Debian 9.6: Classic network-type instances have network configuration issues

  • Problem description: Classic network-type instances created from Debian 9 public images cannot be pinged.
  • Cause: Classic network-type instances created from Debian 9 public images cannot be automatically assigned IP addresses through the Dynamic Host Configuration Protocol (DHCP) because the systemd-networkd service is disabled by default in Debian 9.
  • Involved image: debian_9_06_64_20G_alibase_20181212.vhd.
  • Solution: Run the following commands:
    systemctl enable systemd-networkd 
    systemctl start systemd-networkd

CentOS 6.8: An instance installed with the NFS client fails to respond

  • Problem description: A CentOS 6.8 instance installed with the NFS client fails to respond and must be restarted.
  • Cause: When you use the NFS service on instances whose operating system kernel versions are 2.6.32-696 to 2.6.32-696.10, the NFS client will attempt to end a TCP connection if a glitch occurs due to communication latency. Specifically, if the NFS server is delayed in sending a response to the NFS client, the connection initiated by the NFS client may be stalled in the FIN_WAIT2 state. Typically, the connection will expire and close a minute after the connection enters the FIN_WAIT2 state and the NFS client will initiate another connection. However, kernel versions 2.6.32-696 to 2.6.32-696.10 have issues with establishing TCP connections. As a result, the connection will remain in the FIN_WAIT2 state, the NFS client will be unable to recover the TCP connection, and a new TCP connection cannot be initiated. The requests will hang, and the only way to fix the issue is to restart the instance.
  • Involved images: centos_6_08_32_40G_alibase_20170710.vhd and centos_6_08_64_20G_alibase_20170824.vhd.
  • Solution: Run the yum update command to update the kernel to 2.6.32-696.11 or later.
    Notice Before you perform operations on the instance, you must create a snapshot to back up your data. For more information, see Create a normal snapshot.

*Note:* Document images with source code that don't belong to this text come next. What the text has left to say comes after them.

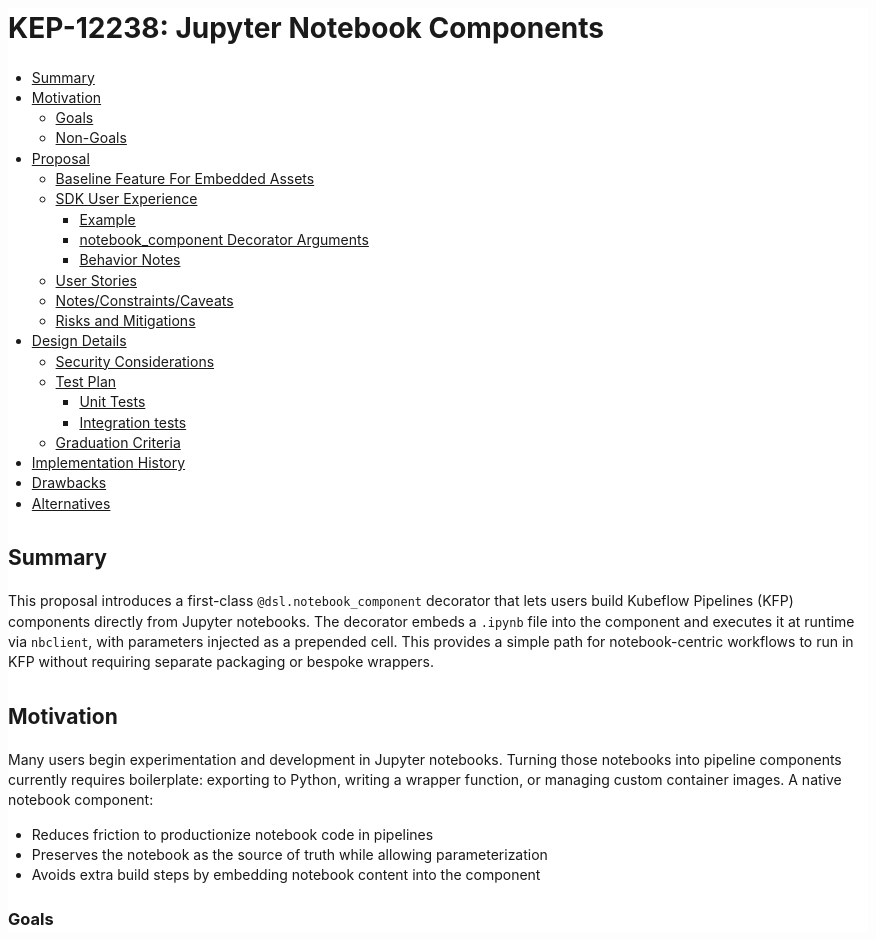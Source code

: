 # KEP-12238: Jupyter Notebook Components



- [Summary](#summary)
- [Motivation](#motivation)
  - [Goals](#goals)
  - [Non-Goals](#non-goals)
- [Proposal](#proposal)
  - [Baseline Feature For Embedded Assets](#baseline-feature-for-embedded-assets)
  - [SDK User Experience](#sdk-user-experience)
    - [Example](#example)
    - [notebook_component Decorator Arguments](#notebook_component-decorator-arguments)
    - [Behavior Notes](#behavior-notes)
  - [User Stories](#user-stories)
  - [Notes/Constraints/Caveats](#notesconstraintscaveats)
  - [Risks and Mitigations](#risks-and-mitigations)
- [Design Details](#design-details)
  - [Security Considerations](#security-considerations)
  - [Test Plan](#test-plan)
    - [Unit Tests](#unit-tests)
    - [Integration tests](#integration-tests)
  - [Graduation Criteria](#graduation-criteria)
- [Implementation History](#implementation-history)
- [Drawbacks](#drawbacks)
- [Alternatives](#alternatives)


## Summary

This proposal introduces a first-class `@dsl.notebook_component` decorator that lets users build Kubeflow Pipelines
(KFP) components directly from Jupyter notebooks. The decorator embeds a `.ipynb` file into the component and executes
it at runtime via `nbclient`, with parameters injected as a prepended cell. This provides a simple path for
notebook-centric workflows to run in KFP without requiring separate packaging or bespoke wrappers.

## Motivation

Many users begin experimentation and development in Jupyter notebooks. Turning those notebooks into pipeline components
currently requires boilerplate: exporting to Python, writing a wrapper function, or managing custom container images. A
native notebook component:

- Reduces friction to productionize notebook code in pipelines
- Preserves the notebook as the source of truth while allowing parameterization
- Avoids extra build steps by embedding notebook content into the component

### Goals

CentOS 7: The hostname changes from uppercase to lowercase letters after an instance restarts

  • Problem description: When ECS instances are restarted for the first time, the hostnames of some instances that run CentOS 7 change from uppercase to lowercase letters. The following table describes some examples.
    Hostname Hostname after the instance is restarted for the first time Does the hostname remain in lowercase after the restart?
    iZm5e1qe*****sxx1ps5zX izm5e1qe*****sxx1ps5zx Yes
    ZZHost zzhost Yes
    NetworkNode networknode Yes
  • Involved images: the following CentOS public images and custom images derived from these public images:
    • centos_7_2_64_40G_base_20170222.vhd
    • centos_7_3_64_40G_base_20170322.vhd
    • centos_7_03_64_40G_alibase_20170503.vhd
    • centos_7_03_64_40G_alibase_20170523.vhd
    • centos_7_03_64_40G_alibase_20170625.vhd
    • centos_7_03_64_40G_alibase_20170710.vhd
    • centos_7_02_64_20G_alibase_20170818.vhd
    • centos_7_03_64_20G_alibase_20170818.vhd
    • centos_7_04_64_20G_alibase_201701015.vhd
  • Involved hostnames: If the hostnames of your applications are case-sensitive, the availability of corresponding services may be affected when you restart such instances. The following table describes whether the hostname will change after an instance is restarted.
    Current state of hostname Will the hostname change after an instance restart? When will the change occur? Continue reading this section?
    The hostname contains uppercase letters when you created the instance by using the ECS console or by calling ECS API operations. Yes When the instance is restarted for the first time Yes
    The hostname contains only lowercase letters when you created the instance by using the ECS console or by calling ECS API operations. No N/A No
    The hostname contains uppercase letters, and you modify the hostname after you log on to the instance. No N/A Yes
  • Solution: To retain uppercase letters in the hostname of an instance after you restart the instance, perform the following steps:
    1. Connect to your instance. For more information, see Connection methods.
    2. View the existing hostname.
      [root@izbp193*****3i161uynzzx ~]# hostname
      izbp193*****3i161uynzzx
    3. Run the following command to staticize the hostname:
      hostnamectl set-hostname --static iZbp193*****3i161uynzzX
    4. Run the following commands to view the updated hostname:
      [root@izbp193*****3i161uynzzx ~]# hostname
      iZbp193*****3i161uynzzX
  • Additional actions: If you are using a custom image, we recommend that you update cloud-init to the latest version and create a custom image again to prevent the previous issue from occurring to the custom image. For more information, see Install cloud-init and Create a custom image from an instance.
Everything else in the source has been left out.